(Stored data entries)
*** Block opens ***

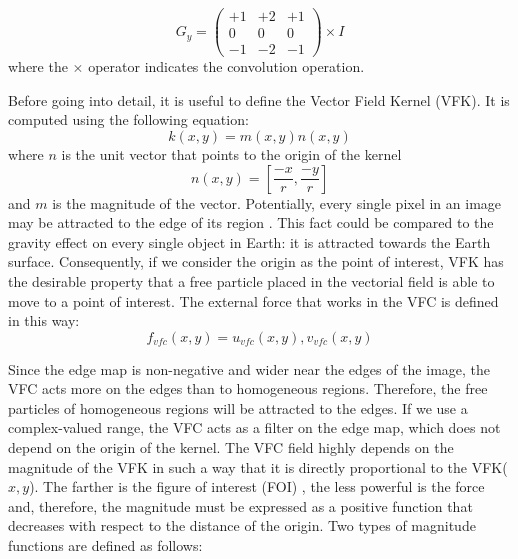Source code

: \documentclass[final,a4paper,12pt,english]{UnicaPhdThesis3}
\begin{document}
{\medskip 

\begin{equation}
G_{y} = \begin{pmatrix}
+1 & +2 & +1 \\
0 & 0 & 0 \\
-1 & -2 & -1 \end{pmatrix} \times I
\end{equation}
where the $\times$ operator indicates the convolution operation.

Before going into detail, it is useful to define the Vector Field Kernel (VFK). It is computed using the following equation:
\begin{equation}
k ( x,y ) =m(x,y)n(x,y)
\end{equation}
where $n$ is the unit vector that points to the origin of the kernel	
\begin{equation}
n ( x,y ) = [\frac{-x}{r} , \frac{-y}{r} ]
\end{equation}
and $m$ is the magnitude of the vector. Potentially, every single pixel in an image may be attracted to the edge of its region \cite{Bing}. This fact could be compared to the gravity effect on every single object in Earth: it is attracted towards the Earth surface. Consequently, if we consider the origin as the point of interest, VFK has the desirable property that a free particle placed in the vectorial field is able to move to a point of interest. The external force that works in the VFC is defined in this way:
\begin{equation}
{f} _{vfc} ( x,y ) = {u} _{vfc} ( x,y ) , {v} _{vfc} (x,y)
\end{equation}

Since the edge map is non-negative and wider near the edges of the image, the VFC acts more on the edges than to homogeneous regions. Therefore, the free particles of homogeneous regions will be attracted to the edges. If we use a complex-valued range, the VFC acts as a filter on the edge map, which does not depend on the origin of the kernel. The VFC field highly depends on the magnitude of the VFK in such a way that it is directly proportional to the VFK($x, y$). 
The farther is the figure of interest (FOI) \cite{Bing}, the less powerful is the force and, therefore, the magnitude must be expressed as a positive function that decreases with respect to the distance of the origin. Two types of magnitude functions are defined as follows:

}
\end{document}
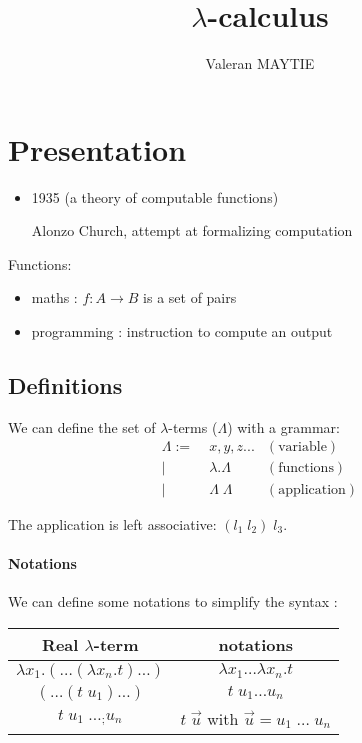 \documentclass{article}
\title{$\lambda$-calculus}
\author{Valeran MAYTIE}
\date{}
\theoremstyle{plain}
\theoremstyle{plain}
\begin{document}
  \maketitle

  \tableofcontents

  \section{Presentation}

  \begin{itemize}
    \item 1935 (a theory of computable functions)

      Alonzo Church, attempt at formalizing computation
  \end{itemize}

  Functions:
  \begin{itemize}
    \item maths : $f : A \to B$ is a set of pairs
    \item programming : instruction to compute an output
  \end{itemize}

  \subsection{Definitions}

  We can define the set of $\lambda$-terms ($\Lambda$) with a grammar:
  \begin{align*}
    \Lambda :=&\; x, y, z ...         & (\text{variable}) \\
             |&\; \lambda. \Lambda    & (\text{functions}) \\
             |&\; \Lambda\; \Lambda   & (\text{application})
  \end{align*}

  The application is left associative: $(l_1\; l_2)\; l_3$.

  \paragraph{Notations} We can define some notations to simplify the syntax :

  \begin{center}
  \begin{tabular}{ c|c }
    Real $\lambda$-term & notations \\
    \hline
    $\lambda x_1.(\ldots(\lambda x_n. t)\ldots)$ & $\lambda x_1 \ldots
    \lambda x_n. t$ \\
    $(\ldots (t\; u_1)\ldots)$ & $t\;u_1 \ldots u_n$ \\
    $t\; u_1\; \ldots_; u_n$ & $t\; \vec{u}$ with $\vec u = u_1\; \ldots\; u_n$
  \end{tabular}
  \end{center}
\end{document}
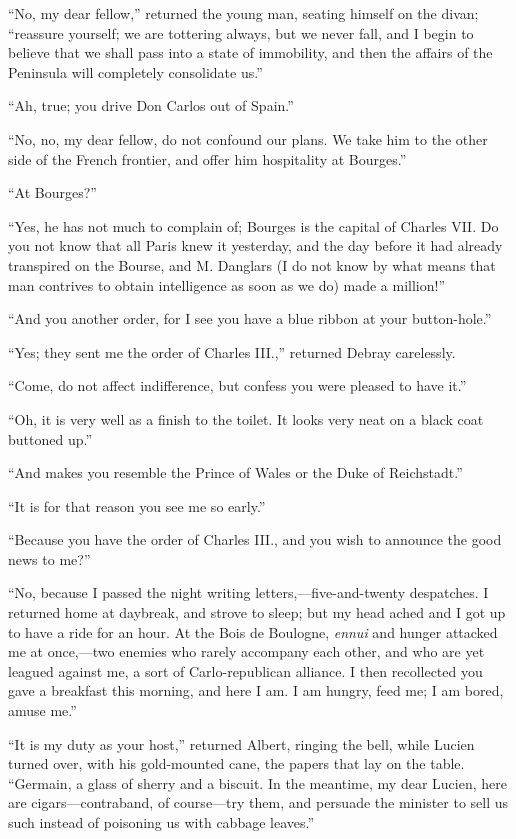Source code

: “No, my dear fellow,” returned the young man, seating himself on the
divan; “reassure yourself; we are tottering always, but we never fall,
and I begin to believe that we shall pass into a state of immobility,
and then the affairs of the Peninsula will completely consolidate us.”

“Ah, true; you drive Don Carlos out of Spain.”

“No, no, my dear fellow, do not confound our plans. We take him to the
other side of the French frontier, and offer him hospitality at
Bourges.”

“At Bourges?”

“Yes, he has not much to complain of; Bourges is the capital of Charles
VII. Do you not know that all Paris knew it yesterday, and the day
before it had already transpired on the Bourse, and M. Danglars (I do
not know by what means that man contrives to obtain intelligence as
soon as we do) made a million!”

“And you another order, for I see you have a blue ribbon at your
button-hole.”

“Yes; they sent me the order of Charles III.,” returned Debray
carelessly.

“Come, do not affect indifference, but confess you were pleased to have
it.”

“Oh, it is very well as a finish to the toilet. It looks very neat on a
black coat buttoned up.”

“And makes you resemble the Prince of Wales or the Duke of Reichstadt.”

“It is for that reason you see me so early.”

“Because you have the order of Charles III., and you wish to announce
the good news to me?”

“No, because I passed the night writing letters,—five-and-twenty
despatches. I returned home at daybreak, and strove to sleep; but my
head ached and I got up to have a ride for an hour. At the Bois de
Boulogne, \textit{ennui} and hunger attacked me at once,—two enemies who
rarely accompany each other, and who are yet leagued against me, a sort
of Carlo-republican alliance. I then recollected you gave a breakfast
this morning, and here I am. I am hungry, feed me; I am bored, amuse
me.”

“It is my duty as your host,” returned Albert, ringing the bell, while
Lucien turned over, with his gold-mounted cane, the papers that lay on
the table. “Germain, a glass of sherry and a biscuit. In the meantime,
my dear Lucien, here are cigars—contraband, of course—try them, and
persuade the minister to sell us such instead of poisoning us with
cabbage leaves.”

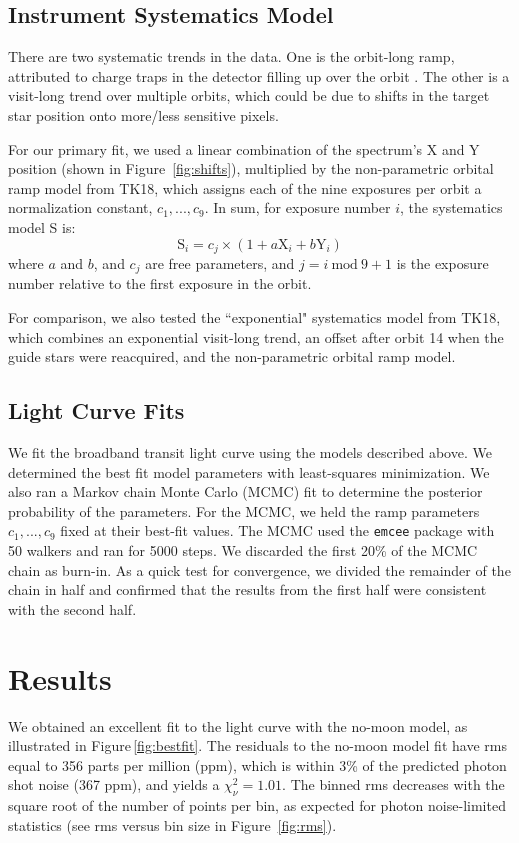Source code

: \documentclass[twocolumn]{aastex62}
\newcommand{\Mod}[1]{\ \mathrm{mod}\ #1}
\begin{document}
\subsection{Instrument Systematics Model}
\label{sec:sys}
There are two systematic trends in the data. One is the orbit-long ramp, attributed to charge traps in the detector filling up over the orbit \citep{zhou17}. The other is a visit-long trend over multiple orbits, which could be due to shifts in the target star position onto more/less sensitive pixels.

For our primary fit, we used a linear combination of the spectrum's X and Y position (shown in Figure~\ref{fig:shifts}), multiplied by the non-parametric orbital ramp model from TK18, which assigns each of the nine exposures per orbit a normalization constant, $c_1, ..., c_9$. In sum, for exposure number $i$, the systematics model S is:
\begin{equation}
\label{eq:sys}
    \mathrm{S}_i = c_{j}\times(1 + a\mathrm{X}_i + b\mathrm{Y}_i) 
\end{equation}
where $a$ and $b$, and $c_j$ are free parameters, and $j = i\Mod9 + 1$ is the exposure number relative to the first exposure in the orbit. 

For comparison, we also tested the ``exponential" systematics model from TK18, which combines an exponential visit-long trend, an offset after orbit 14 when the guide stars were reacquired, and the non-parametric orbital ramp model.


\subsection{Light Curve Fits}
We fit the broadband transit light curve using the models described above.  We determined the best fit model parameters with least-squares minimization.  We also ran a Markov chain Monte Carlo (MCMC) fit to determine the posterior probability of the parameters. For the MCMC, we held the ramp parameters $c_1, ..., c_9$ fixed at their best-fit values.  The MCMC used the \texttt{emcee} package \citep{foremanmackey13} with 50 walkers and ran for 5000 steps. We discarded the first 20\% of the MCMC chain as burn-in. As a quick test for convergence, we divided the remainder of the chain in half and confirmed that the results from the first half were consistent with the second half.


\section{Results}
We obtained an excellent fit to the light curve with the no-moon model, as illustrated in  Figure\,\ref{fig:bestfit}. The residuals to the no-moon model fit have rms equal to 356 parts per million (ppm), which is within 3\% of the predicted photon shot noise (367 ppm), and yields a $\chi_\nu^2 = 1.01$. The binned rms decreases with the square root of the number of points per bin, as expected for photon noise-limited statistics (see rms versus bin size in Figure~\ref{fig:rms}).
\end{document}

*** Block closes ***

About this exercise> Search the data above for the word "know", then gather each line in which it appears.

Response to this exercise>
VII. Do you not know that all Paris knew it yesterday, and the day
not know by what means that man contrives to obtain intelligence as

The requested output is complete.